In contrast, the Obama administration made no progress on North Korea, even though it was, and still is, a bigger threat. “With North Korea, Trump did not inherit a deal… It was a blank slate,” DiMaggio said. When Trump came into office, North Korean officials felt “this could be a new beginning…” North Koreans are following what is happening with the Iran deal very closely and may be drawing some dangerous lessons: for example, even if you comply with a nuclear deal, sanctions aren’t lifted. “Sanctions are then just punitive, not tools of foreign policy,” she stated. North Korea sees the irreversible nature of some of Iran’s actions and wants to make sure it does not make irreversible changes itself. 

 


“With North Korea, Trump did not inherit a deal… It was a blank slate”

Suzanne DiMaggio (Senior Fellow at the Carnegie Endowment for International Peace)

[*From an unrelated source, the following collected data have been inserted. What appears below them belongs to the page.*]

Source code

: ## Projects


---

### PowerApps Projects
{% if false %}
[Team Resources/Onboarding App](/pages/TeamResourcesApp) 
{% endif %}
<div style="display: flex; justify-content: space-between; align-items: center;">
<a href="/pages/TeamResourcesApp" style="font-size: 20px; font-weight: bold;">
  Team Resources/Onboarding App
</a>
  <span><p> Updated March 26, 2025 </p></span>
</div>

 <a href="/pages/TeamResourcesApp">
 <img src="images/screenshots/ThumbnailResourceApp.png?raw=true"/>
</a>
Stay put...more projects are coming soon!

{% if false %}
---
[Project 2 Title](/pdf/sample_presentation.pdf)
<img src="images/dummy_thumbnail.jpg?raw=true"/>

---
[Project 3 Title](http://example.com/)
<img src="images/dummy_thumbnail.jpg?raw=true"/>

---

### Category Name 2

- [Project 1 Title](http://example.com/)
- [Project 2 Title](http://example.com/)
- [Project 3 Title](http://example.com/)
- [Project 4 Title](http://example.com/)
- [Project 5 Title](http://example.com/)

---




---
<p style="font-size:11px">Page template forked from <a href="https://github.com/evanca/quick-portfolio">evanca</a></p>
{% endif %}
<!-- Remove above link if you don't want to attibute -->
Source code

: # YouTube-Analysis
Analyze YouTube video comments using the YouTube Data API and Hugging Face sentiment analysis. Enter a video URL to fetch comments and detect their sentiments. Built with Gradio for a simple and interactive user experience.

While no deal has been reached with the North Koreans, the progress made so far has conversely been considered a success by the Trump Administration. According to DiMaggio, Secretary of State Mike Pompeo said that the reason the US was talking to North Korea was because it had nuclear weapons – a message with negative implications both to North Korea and Iran as it suggested the importance of developing and having missiles in leveraging diplomatic relations.

 

Dr. Lori Esposito Murray (Adjunct Senior Fellow, Council on Foreign Relations) outlined lessons from the Iran nuclear deal which would be relevant to any future deal with North Korea. Among these was an assessment of the power of sanctions and rewards, the importance of building in constraints on ballistic missiles, and the necessity of obtaining domestic buy-in via Congressional approval and support from regional allies.

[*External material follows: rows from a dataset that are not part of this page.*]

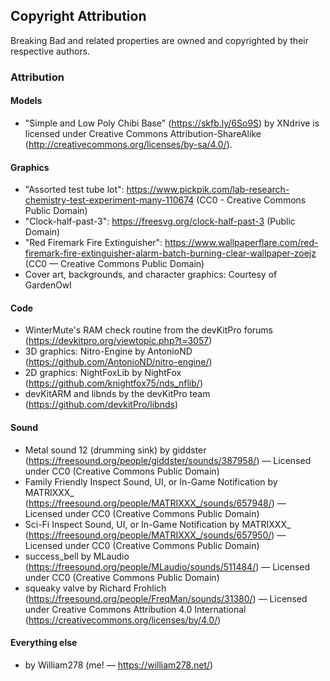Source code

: ## Copyright Attribution

Breaking Bad and related properties are owned and copyrighted by their respective authors.

### Attribution
#### Models
- "Simple and Low Poly Chibi Base" (https://skfb.ly/6So9S) by XNdrive is licensed under Creative Commons Attribution-ShareAlike (http://creativecommons.org/licenses/by-sa/4.0/).

#### Graphics
- "Assorted test tube lot": https://www.pickpik.com/lab-research-chemistry-test-experiment-many-110674 (CC0 - Creative Commons Public Domain)
- "Clock-half-past-3": https://freesvg.org/clock-half-past-3 (Public Domain)
- "Red Firemark Fire Extinguisher": https://www.wallpaperflare.com/red-firemark-fire-extinguisher-alarm-batch-burning-clear-wallpaper-zoejz (CC0 &mdash; Creative Commons Public Domain)
- Cover art, backgrounds, and character graphics: Courtesy of GardenOwl

#### Code
- WinterMute's RAM check routine from the devKitPro forums (https://devkitpro.org/viewtopic.php?t=3057)
- 3D graphics: Nitro-Engine by AntonioND (https://github.com/AntonioND/nitro-engine/)
- 2D graphics: NightFoxLib by NightFox (https://github.com/knightfox75/nds_nflib/)
- devKitARM and libnds by the devKitPro team (https://github.com/devkitPro/libnds)

#### Sound
- Metal sound 12 (drumming sink) by giddster (https://freesound.org/people/giddster/sounds/387958/) &mdash; Licensed under CC0 (Creative Commons Public Domain)
- Family Friendly Inspect Sound, UI, or In-Game Notification by MATRIXXX_ (https://freesound.org/people/MATRIXXX_/sounds/657948/) &mdash; Licensed under CC0 (Creative Commons Public Domain)
- Sci-Fi Inspect Sound, UI, or In-Game Notification by MATRIXXX_ (https://freesound.org/people/MATRIXXX_/sounds/657950/) &mdash; Licensed under CC0 (Creative Commons Public Domain)
- success_bell by MLaudio (https://freesound.org/people/MLaudio/sounds/511484/) &mdash; Licensed under CC0 (Creative Commons Public Domain)
- squeaky valve by Richard Frohlich (https://freesound.org/people/FreqMan/sounds/31380/) &mdash; Licensed under Creative Commons Attribution 4.0 International (https://creativecommons.org/licenses/by/4.0/)

#### Everything else
- by William278 (me! &mdash; https://william278.net/)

Further on the subject of regional alliances, Ankit Panda (Adjunct Senior Fellow, Federation of American Scientists) elaborated on the regional dynamics of any North Korea nuclear deal, suggesting that South Korea was the driver of the current negotiations with North Korea, but that partisan considerations in South Korea and the rise of more conservative parties could have implications for future talks. One their end, the Japanese have been uncompromising because they have seen two North Korean missiles fly over their territory; for Japan, any deal must involve complete nuclear disarmament. Panda also suggested that John Bolton’s return at the Hanoi summit in February 2019 has actually brought some level of “orthodoxy” to US arms control policy, a return to the Bush era in many ways. However, Bolton was also instrumental in seeing the US withdraw from the Iran nuclear deal.

 

Dr. Murray debated whether the “Reagan playbook” – of imposing maximum pressure through sanctions and shrill rhetoric – might work with Iran and North Korea. She opined that Trump could be using it with North Korea. His famous “rocket man” and “fire and fury” comments, significant increase in sanctions pressure, ballistic missile defense employments and military show of force were followed by high-level diplomacy. The “Reagan playbook” is also being witnessed against Iran, with ratcheting up maximum pressure, sanctions, and rhetoric. This rhetoric might signal an early stage in that pressure to be followed by the Trump administration’s initiation of high-level negotiations, which might succeed.

 

All panelists stressed the importance of reaching an agreement and sustaining it. Panda cautioned that if an agreement was not reached with North Korea, then not only would it be the sole country to leave the non-proliferation treaty, but also the only country to leave the international treaty that is not an ally of the United States. A future with no kind of arms control for North Korea would be very dangerous. Dr. Murray ended by reminding the audience that once acquired, a country never loses the knowledge and capability of nuclear development. Nuclear deals remain important, then, as the only way to manage capability.